Purity Ring’s debut recasts hip hop in the Prozac suburbs. Booming crunk and RnB beats are smothered in medicated synths and vocals are autotuned numb. Made by a duo living in different Canadian cities, with instrumentalist Corin Roddick sending skeleton tracks over to singer Megan James, this impersonal writing process chimes with the physical disconnect of broadband modernity, and can be felt in the DNA of the finished work. James has described her lyrics as ‘deeply personal’ but in Roddick’s hands they are chopped, screwed and stuttered into surreal memories of song, offering little in the way of clues as to meaning. The beats themselves are also prone to glitch and freak; half downloaded MP3s striving to fill in the byte gap. Inevitably, on occasion everything threatens to collapse into a mess of reverberating pads, vocal snips and skittering snares. But, at its best, Shrines offers thrilling cryogenic soundscapes, songs such as Cartographist; a rumbling threat of a bassline filigreed with gossamer vocals, alien and compelling.
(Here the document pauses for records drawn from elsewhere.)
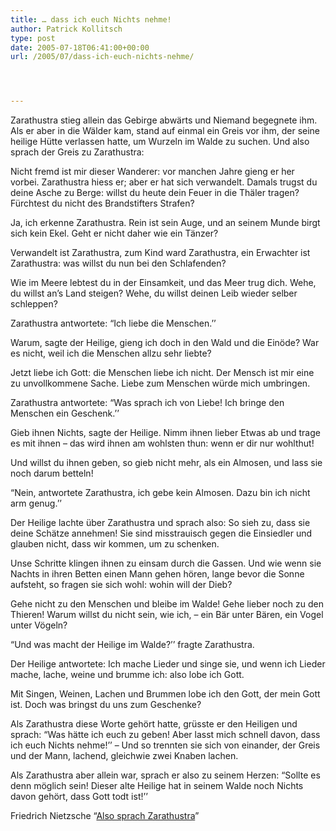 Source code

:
 ```yaml
---
title: … dass ich euch Nichts nehme!
author: Patrick Kollitsch
type: post
date: 2005-07-18T06:41:00+00:00
url: /2005/07/dass-ich-euch-nichts-nehme/




---
```

Zarathustra stieg allein das Gebirge abwärts und Niemand begegnete ihm. Als er aber in die Wälder kam, stand auf einmal ein Greis vor ihm, der seine heilige Hütte verlassen hatte, um Wurzeln im Walde zu suchen. Und also sprach der Greis zu Zarathustra:

Nicht fremd ist mir dieser Wanderer: vor manchen Jahre gieng er her vorbei. Zarathustra hiess er; aber er hat sich verwandelt. Damals trugst du deine Asche zu Berge: willst du heute dein Feuer in die Thäler tragen? Fürchtest du nicht des Brandstifters Strafen?

Ja, ich erkenne Zarathustra. Rein ist sein Auge, und an seinem Munde birgt sich kein Ekel. Geht er nicht daher wie ein Tänzer?

Verwandelt ist Zarathustra, zum Kind ward Zarathustra, ein Erwachter ist Zarathustra: was willst du nun bei den Schlafenden?

Wie im Meere lebtest du in der Einsamkeit, und das Meer trug dich. Wehe, du willst an&#8217;s Land steigen? Wehe, du willst deinen Leib wieder selber schleppen?

Zarathustra antwortete: &#8220;Ich liebe die Menschen.&#8217;&#8217;

Warum, sagte der Heilige, gieng ich doch in den Wald und die Einöde? War es nicht, weil ich die Menschen allzu sehr liebte?

Jetzt liebe ich Gott: die Menschen liebe ich nicht. Der Mensch ist mir eine zu unvollkommene Sache. Liebe zum Menschen würde mich umbringen.

Zarathustra antwortete: &#8220;Was sprach ich von Liebe! Ich bringe den Menschen ein Geschenk.&#8217;&#8217;

Gieb ihnen Nichts, sagte der Heilige. Nimm ihnen lieber Etwas ab und trage es mit ihnen &#8211; das wird ihnen am wohlsten thun: wenn er dir nur wohlthut!

Und willst du ihnen geben, so gieb nicht mehr, als ein Almosen, und lass sie noch darum betteln!

&#8220;Nein, antwortete Zarathustra, ich gebe kein Almosen. Dazu bin ich nicht arm genug.&#8217;&#8217;

Der Heilige lachte über Zarathustra und sprach also: So sieh zu, dass sie deine Schätze annehmen! Sie sind misstrauisch gegen die Einsiedler und glauben nicht, dass wir kommen, um zu schenken.

Unse Schritte klingen ihnen zu einsam durch die Gassen. Und wie wenn sie Nachts in ihren Betten einen Mann gehen hören, lange bevor die Sonne aufsteht, so fragen sie sich wohl: wohin will der Dieb?

Gehe nicht zu den Menschen und bleibe im Walde! Gehe lieber noch zu den Thieren! Warum willst du nicht sein, wie ich, &#8211; ein Bär unter Bären, ein Vogel unter Vögeln?

&#8220;Und was macht der Heilige im Walde?&#8217;&#8217; fragte Zarathustra.

Der Heilige antwortete: Ich mache Lieder und singe sie, und wenn ich Lieder mache, lache, weine und brumme ich: also lobe ich Gott.

Mit Singen, Weinen, Lachen und Brummen lobe ich den Gott, der mein Gott ist. Doch was bringst du uns zum Geschenke?

Als Zarathustra diese Worte gehört hatte, grüsste er den Heiligen und sprach: &#8220;Was hätte ich euch zu geben! Aber lasst mich schnell davon, dass ich euch Nichts nehme!&#8217;&#8217; &#8211; Und so trennten sie sich von einander, der Greis und der Mann, lachend, gleichwie zwei Knaben lachen.

Als Zarathustra aber allein war, sprach er also zu seinem Herzen: &#8220;Sollte es denn möglich sein! Dieser alte Heilige hat in seinem Walde noch Nichts davon gehört, dass Gott todt ist!&#8217;&#8217;

Friedrich Nietzsche &#8220;[Also sprach Zarathustra][1]&#8221;

 [1]: http://www.uni-potsdam.de/u/philosophie/texte/nietzsch/also.htm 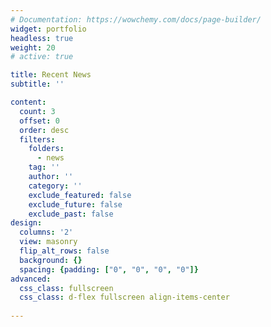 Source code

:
 ```yaml
---
# Documentation: https://wowchemy.com/docs/page-builder/
widget: portfolio
headless: true
weight: 20
# active: true

title: Recent News
subtitle: ''

content:
  count: 3
  offset: 0
  order: desc
  filters:
    folders:
      - news
    tag: ''
    author: ''
    category: ''
    exclude_featured: false
    exclude_future: false
    exclude_past: false
design:
  columns: '2'
  view: masonry
  flip_alt_rows: false
  background: {}
  spacing: {padding: ["0", "0", "0", "0"]}
advanced:
  css_class: fullscreen
  css_class: d-flex fullscreen align-items-center
  
---
```



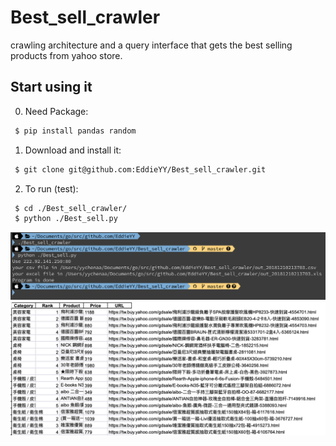 # Best_sell_crawler
crawling architecture and a query interface that gets the best selling products from yahoo store.

## Start using it

0. Need Package:

```sh
 $ pip install pandas random 
```


1. Download and install it:

```sh
 $ git clone git@github.com:EddieYY/Best_sell_crawler.git
```

2. To run (test):

```sh
 $ cd ./Best_sell_crawler/
 $ python ./Best_sell.py
```

<img  src="https://raw.githubusercontent.com/EddieYY/Best_sell_crawler/master/img/out.png">
<img  src="https://raw.githubusercontent.com/EddieYY/Best_sell_crawler/master/img/out2.png">
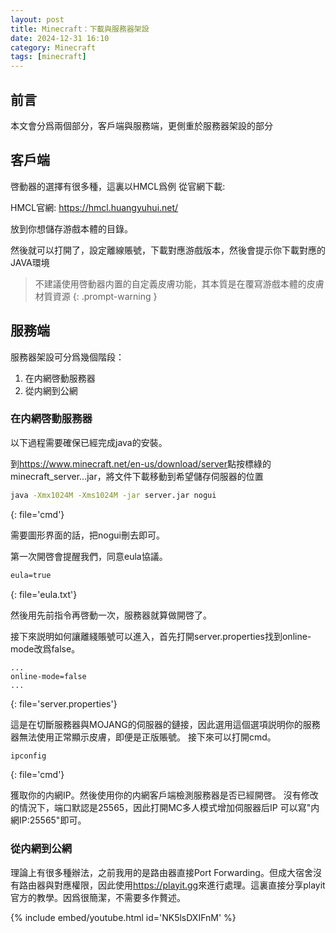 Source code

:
 ```yaml
---
layout: post
title: Minecraft：下載與服務器架設
date: 2024-12-31 16:10
category: Minecraft
tags: [minecraft]
---
```


## 前言
本文會分爲兩個部分，客戶端與服務端，更側重於服務器架設的部分

## 客戶端

啓動器的選擇有很多種，這裏以HMCL爲例
從官網下載:

 HMCL官網: <https://hmcl.huangyuhui.net/>
 
 放到你想儲存游戲本體的目錄。

 然後就可以打開了，設定離線賬號，下載對應游戲版本，然後會提示你下載對應的JAVA環境
> 不建議使用啓動器内置的自定義皮膚功能，其本質是在覆寫游戲本體的皮膚材質資源
{: .prompt-warning }

## 服務端

服務器架設可分爲幾個階段：

1. 在内網啓動服務器
2. 從内網到公網

### 在内網啓動服務器
以下過程需要確保已經完成java的安裝。

到<https://www.minecraft.net/en-us/download/server>點按標綠的minecraft_server...jar，將文件下載移動到希望儲存伺服器的位置
```bash
java -Xmx1024M -Xms1024M -jar server.jar nogui
```
{: file='cmd'}

需要圖形界面的話，把nogui刪去即可。

第一次開啓會提醒我們，同意eula協議。
```sass
eula=true
```
{: file='eula.txt'}

然後用先前指令再啓動一次，服務器就算做開啓了。

接下來説明如何讓離綫賬號可以進入，首先打開server.properties找到online-mode改爲false。

```text
...
online-mode=false 
...
```
{: file='server.properties'}



這是在切斷服務器與MOJANG的伺服器的鏈接，因此選用這個選項説明你的服務器無法使用正常顯示皮膚，即便是正版賬號。
接下來可以打開cmd。
```bash
ipconfig
```
{: file='cmd'}

獲取你的内網IP。然後使用你的内網客戶端檢測服務器是否已經開啓。
沒有修改的情況下，端口默認是25565，因此打開MC多人模式增加伺服器后IP 可以寫"内網IP:25565"即可。
### 從内網到公網
理論上有很多種辦法，之前我用的是路由器直接Port Forwarding。但成大宿舍沒有路由器與對應權限，因此使用<https://playit.gg>來進行處理。這裏直接分享playit官方的教學。因爲很簡潔，不需要多作贅述。

{% include embed/youtube.html id='NK5lsDXIFnM' %}

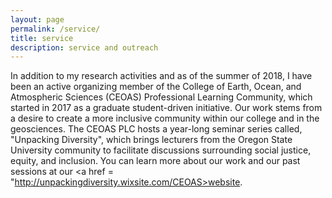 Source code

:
 ```yaml
---
layout: page
permalink: /service/
title: service
description: service and outreach
---
```


In addition to my research activities and as of the summer of 2018, I have been an active organizing member of the College of Earth, Ocean, and Atmospheric Sciences (CEOAS) Professional Learning Community, which started in 2017 as a graduate student-driven initiative. Our work stems from a desire to create a more inclusive community within our college and in the geosciences. The CEOAS PLC hosts a year-long seminar series called, "Unpacking Diversity", which brings lecturers from the Oregon State University community to facilitate discussions surrounding social justice, equity, and inclusion. You can learn more about our work and our past sessions at our <a href = "http://unpackingdiversity.wixsite.com/CEOAS>website</a>.


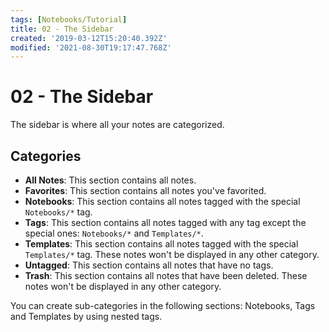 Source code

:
 ```yaml
---
tags: [Notebooks/Tutorial]
title: 02 - The Sidebar
created: '2019-03-12T15:20:40.392Z'
modified: '2021-08-30T19:17:47.768Z'
---
```


# 02 - The Sidebar

The sidebar is where all your notes are categorized.

## Categories

- **All Notes**: This section contains all notes.
- **Favorites**: This section contains all notes you've favorited.
- **Notebooks**: This section contains all notes tagged with the special `Notebooks/*` tag.
- **Tags**: This section contains all notes tagged with any tag except the special ones: `Notebooks/*` and `Templates/*`.
- **Templates**: This section contains all notes tagged with the special `Templates/*` tag. These notes won't be displayed in any other category.
- **Untagged**: This section contains all notes that have no tags.
- **Trash**: This section contains all notes that have been deleted. These notes won't be displayed in any other category.

You can create sub-categories in the following sections: Notebooks, Tags and Templates by using nested tags.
The singles Belispeak and Ungirthed also show a sly subversion of hooky RnB melodies, albeit with the hooks buried under all manner of insectile ticks- Roddick has voiced his desire to produce for mainstream RnB stars, and on the basis of this album, that’s something we’d love to hear.
Purity Ring belong alongside contemporaries SALEM, Grimes and Crystal Castles- they are reaching to soundtrack a low bitrate, emotionally hollow world, and creating some awkward and fascinating, pop music in the process.